Consideration #3: Cost
As I mentioned, log volumes tend to grow very big. Even if some price point seems small right now because you’re ingesting, say, 10GB of logs per day, that number could become 10TB of logs sooner rather than later—at least if you’re successful and have to scale. By the way, if you weren’t able to scale, it doesn’t really matter anyway. My advice? Plan for success.
If you choose to self-host, note that an Elastic Stack solution is a storage hog. Its indexed data tends to consume 2x to 5x more space than the original data. If you add replicas (as you should), your 100GB of logs will become 1,000GB in Elastic. Another option is to use Loki, which is much more frugal in its storage needs. It doesn’t have full-text indexing and instead relies on labels, though that comes at the expense of full-text search.

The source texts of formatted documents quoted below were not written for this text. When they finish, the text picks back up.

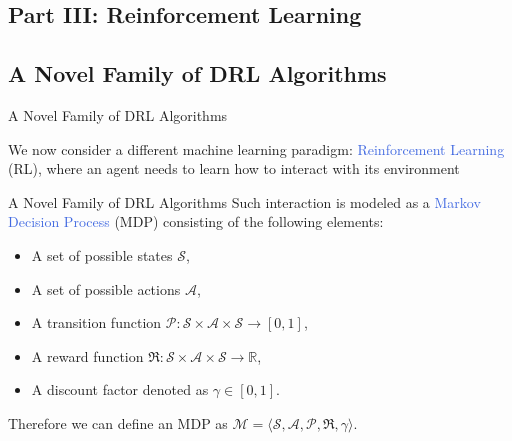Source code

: \documentclass{beamer}
\begin{document}


\begin{frame}
	\section{Part III: Reinforcement Learning}	
		\tableofcontents[sectionstyle=show/hide,subsectionstyle=show/show/hide]	
	\subsection{A Novel Family of DRL Algorithms}
\end{frame}

\begin{frame}{A Novel Family of DRL Algorithms}

	\bigskip
	We now consider a different machine learning paradigm: \textcolor{RoyalBlue}{Reinforcement Learning} (RL), where an agent needs to learn how to interact with its environment

	\begin{figure}[htb!]
		\centering
		
 		\label{fig:rl_loop}
	\end{figure}

\end{frame}

\begin{frame}{A Novel Family of DRL Algorithms}
	Such interaction is modeled as a \textcolor{RoyalBlue}{Markov Decision Process} (MDP) consisting of the following elements:

\begin{itemize}
	\item A set of possible states $\mathcal{S}$,
	\item A set of possible actions $\mathcal{A}$,
	\item A transition function $\mathcal{P}:\mathcal{S}\times\mathcal{A}\times\mathcal{S}\rightarrow [0,1]$,
	\item A reward function $\Re:\mathcal{S}\times\mathcal{A}\times\mathcal{S}\rightarrow \mathbb{R}$,
	\item A discount factor denoted as $\gamma \in [0,1]$.
\end{itemize}

\bigskip

Therefore we can define an MDP as $\mathcal{M}=\langle\mathcal{S}, \mathcal{A}, \mathcal{P}, \Re, \gamma\rangle$.

\end{frame}
\end{document}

You’ll have an even tougher decision to make if you choose to use a third-party vendor. Some of them are very expensive and prices are often hidden or confusing enough that you won't realize the real cost until you see the bill. As it happens, the biggest vendors, that meet all the compliance standards and SLA requirements, are also the most expensive. This situation is unfortunate, and customers often end up compromising by using aggressive sampling strategies or being super-careful when adding each new log. But with OpenTelemetry and open-source solutions, the open market is gradually transforming logging into more of a commodity.
Consideration #4: Search, Query, and Aggregations
Mainstream logging solutions vary somewhat among major vendors:
- Field-based search (for structured logs) is supported by everyone.
- Full-text search is supported by most vendors (DD, Elastic, Splunk, etc.) except for Loki.
- Pattern matching/regex search is supported by most vendors (DD, Elastic, Splunk) except for Loki.
- Small joins (lookups) are supported by Splunk and Elastic. DD, Loki, and CloudWatch don’t support them at all. Azure Monitor and Obics are the only ones that fully support joins.
- Aggregations and group-by are supported by all vendors to some degree. Loki and CloudWatch have more basic capabilities than the others. Elastic is better but can be slow for large datasets. Splunk is even better. Azure Monitor and Obics are the only ones that support real-time aggregations for any dataset (within reason).
Consideration #5: APM, Metrics, Security
You can think of log management as part of the bigger “Observability” umbrella. Under that umbrella, there’s also APM (Application Performance Monitoring), metrics, synthetic testing, infrastructure monitoring, and many other things. You might use different tools for all of these or the same tool. Whether you get a big advantage from using the same tool depends a lot. While DataDog is known to tie together these products nicely into a wholesome experience, other solutions, like Splunk, will get you something closer to a bunch of separate tools. My only real advice is to avoid vendor lock-in. If you use OpenTelemetry SDKs, you’ll have the freedom to switch tools when necessary.
Consideration #6: Other Features
Besides the basic features of log ingestion, centralized storage, search, and query, there’s a myriad of other features vendors provide. Here are some:
- AI anomaly detection
- Alerting and notifications
- Dashboards and visualizations
- OLAP analytics for multidimensional data queries
- Role-Based Access Control (RBAC)
- Error monitoring
- Issue tracking
- Integrations with Grafana, Kafka, Jira, etc.
Note that many of these features can come from other third-party solutions. For example, if you like a certain log management tool but it has crappy dashboards, you don’t have to give it up if it integrates with Grafana, which provides amazing dashboards.
Consideration #7: Compliance and Auditing
If you’re a big enterprise—or even if you’re a small startup looking to meet regulatory requirements yourself (e.g., GDPR, HIPAA)—you’ll need every part of your supply chain to meet those requirements as well. This is especially true for a log management solution that retains your data. So whatever vendor you choose, it should be easy to ensure they meet the compliance and standards you need.